The Australian National University (ANU) has won $24 million in Australian Research Council (ARC) funding for 58 research projects across the University.
In the latest ARC funding round announced by Education Minister the Hon Simon Birmingham, ANU won funding for 20 Discovery Early Career Research Awards (DECRAs), 38 Discovery Projects, and three Linkage Infrastructure Equipment and Facilities (LIEF) grants.
Acting ANU Vice-Chancellor Professor Margaret Harding said the ARC funding highlighted the breadth and significance of research across the University.
“The ARC funding is great news for ANU and will help fund research that tackles some of the biggest challenges facing Australia and the world,” Professor Harding said.
“It is great to see our researchers taking on the big challenges with projects that enhance the reputation of our University around the world.
“On behalf of the University, I congratulate each of our winners and wish then success with their projects.”
Professor Harding said the results highlighted the talents of female early-career researchers, with 13 of the 20 DECRA awards at ANU going to female researchers.
A full list of successful projects is available on the ARC website.
Among the successful projects are two Discovery Projects to be led by Associate Professor Anton Wallner from the Research School of Physics and Engineering in the College of Science.

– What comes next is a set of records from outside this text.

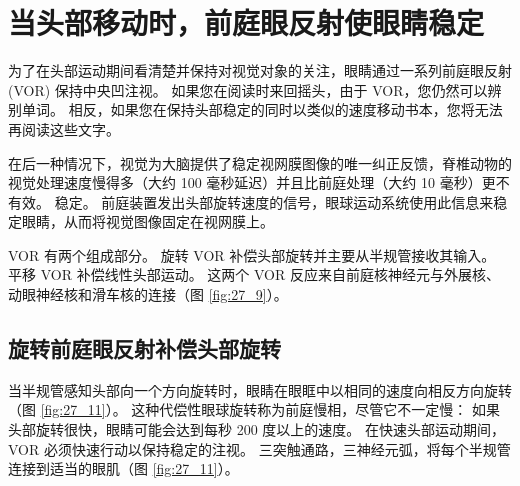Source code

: \section{当头部移动时，前庭眼反射使眼睛稳定}

为了在头部运动期间看清楚并保持对视觉对象的关注，眼睛通过一系列前庭眼反射 (VOR) 保持中央凹注视。
如果您在阅读时来回摇头，由于 VOR，您仍然可以辨别单词。
相反，如果您在保持头部稳定的同时以类似的速度移动书本，您将无法再阅读这些文字。


在后一种情况下，视觉为大脑提供了稳定视网膜图像的唯一纠正反馈，脊椎动物的视觉处理速度慢得多（大约 100 毫秒延迟）并且比前庭处理（大约 10 毫秒）更不有效。 稳定。
前庭装置发出头部旋转速度的信号，眼球运动系统使用此信息来稳定眼睛，从而将视觉图像固定在视网膜上。


VOR 有两个组成部分。
旋转 VOR 补偿头部旋转并主要从半规管接收其输入。
平移 VOR 补偿线性头部运动。
这两个 VOR 反应来自前庭核神经元与外展核、动眼神经核和滑车核的连接（图 \ref{fig:27_9}）。


\subsection{旋转前庭眼反射补偿头部旋转}

当半规管感知头部向一个方向旋转时，眼睛在眼眶中以相同的速度向相反方向旋转（图 \ref{fig:27_11}）。 
这种代偿性眼球旋转称为前庭慢相，尽管它不一定慢：
如果头部旋转很快，眼睛可能会达到每秒 200 度以上的速度。 
在快速头部运动期间，VOR 必须快速行动以保持稳定的注视。 
三突触通路，三神经元弧，将每个半规管连接到适当的眼肌（图 \ref{fig:27_11}）。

He receives combined funding of more than $920,000 to study the remnants of stardust found on the ocean floor ($521,000), and to study ultra-sensitive single atom-counting for astrophysics and nuclear technology ($408,000).
“I’m delighted to receive funding for two major projects, which will help us understand the Universe and develop nuclear applications in a range of interdisciplinary fields,” he said.
Dr Dierdre Howard-Wagner from the College of Arts and Social Sciences, won around $300,000 in Discovery Project funding for a project on New Public Management Aboriginal Organisations and Indigenous Rights.
“I’m absolutely thrilled,” Dr Howard-Wagner said. “This is really critical research. It will have a strong urban focus and builds on the future directions for ANU of urban Indigenous research as a major strength.”
Professor Xin Meng from the College of Business and Economics won $409,000 for her project to study inequality of health, wealth and education in China.
“I’m pleased to receive ARC backing for my research into inequality of health, wealth, and education in China,” she said. “It is my hope that this research project will help identify policies to address inequality and enhance stability in China.”
Professor Thomas Preiss from the John Curtin School of Medical Research (JCSMR) in the College of Health and Medicine, won $470,000 in funding to lead a project on genome-wide discovery or translation control mechanisms.
“Funding for this project will allow us to reveal currently unknown molecular details of protein synthesis,” he said.
“This work has the potential to transform our understanding of how genes function in a process that is central to all of life. We will work closely with colleagues at the Czech Academy of Science and the National Institutes of Health in the US to achieve our objectives.”
Professor Kylie Catchpole from the ANU Research School of Engineering received $443,270 in Discovery Project funding to lead a project to develop stable and efficient perovskite solar cells.
“We are very excited to receive this funding,” she said. “Perovskite solar cells are an extremely promising way of increasing the efficiency and reducing the cost of solar electricity.”
Dr Heather Roberts from the ANU College of Law has been awarded $335,983 in DECRA funding to examine the swearing-in ceremonies of judges in Australia’s supreme courts since Federation.
“This project will be the first of its kind anywhere in the world, and certainly a first for Australia – examining these ceremonial archives to explore the rich history and biography of Australian judges,” she said.
“Findings will help to inform future discussions of judicial appointments, as well as education and training about our courts and the craft of judging.”
Dr Shelley Bielefeld from the School of Regulation and Global Governance (RegNet) in the College of Asia and the Pacific receives $363,000 in DECRA funding to study regulation and governance for Indigenous welfare.
“The research will explore the intensive regulation of Indigenous peoples through welfare reform and investigate what type of approaches are necessary to ensure that their needs are met,” Dr Bielefeld said.